Page 1 of 1

same partition after a sequential file stage??

Posted: Wed Apr 27, 2011 12:05 am
by srinivas.nettalam
This is not an interview question and is just for my understanding.

A sequential file stage is executed in parallel(file pattern)
and there is a data link to copy stage and then to dataset.The copy stage by default uses same partition.As per the defintion of same parition it has to apply the preceeding stage's partition but which partition is applied to sequential file stage in this scenario?

Posted: Wed Apr 27, 2011 12:09 am
by ray.wurlod
Partitioning only ever occurs on an input link. How the data are partitioned within the Sequential File stage will depend on a number of factors, but will typically be one file per partition if you have the same number of files as partitions.

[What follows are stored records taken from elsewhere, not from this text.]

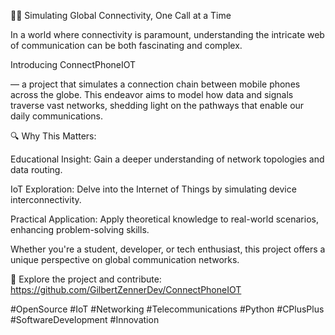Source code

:📱🌐 Simulating Global Connectivity, One Call at a Time

In a world where connectivity is paramount, understanding the intricate web of communication can be both fascinating and complex.

Introducing ConnectPhoneIOT

 — a project that simulates a connection chain between mobile phones across the globe. This endeavor aims to model how data and signals traverse vast networks, shedding light on the pathways that enable our daily communications.

🔍 Why This Matters:

Educational Insight: Gain a deeper understanding of network topologies and data routing.

IoT Exploration: Delve into the Internet of Things by simulating device interconnectivity.

Practical Application: Apply theoretical knowledge to real-world scenarios, enhancing problem-solving skills.

Whether you're a student, developer, or tech enthusiast, this project offers a unique perspective on global communication networks.

🔗 Explore the project and contribute: https://github.com/GilbertZennerDev/ConnectPhoneIOT

#OpenSource #IoT #Networking #Telecommunications #Python #CPlusPlus #SoftwareDevelopment #Innovation
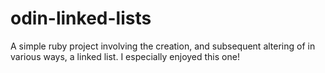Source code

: # odin-linked-lists
A simple ruby project involving the creation, and subsequent altering of in various ways, a linked list. I especially enjoyed this one!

There are other properties such as "treat as File Set" that can affect the way that this works.

Posted: Wed Apr 27, 2011 12:26 am
by srinivas.nettalam
Thanks Ray for your reply.Partition occurs only on input link but in this scenario what parition would same partition invoke?
Since I am not a premium member ,I could understand from your reply that 1 file per partition at the sequential file stage and the same is applied to copy stage but what about the rows in each file?would they be distributed in round robin?

Posted: Wed Apr 27, 2011 4:31 am
by zulfi123786
when you have "same" pratitioning set on the copy stage i/p link, it means that the i/p link of copy stage should not attempt a re-partitioning. what ever records are placed in what ever partitions they would remain in their respective partitions unless you have any node map/ node pool constraints set on the copy stage.

Regarding the partitioning at seq file stage, as ray said it should be as one file per partition else a round robin which is the default one in most cases.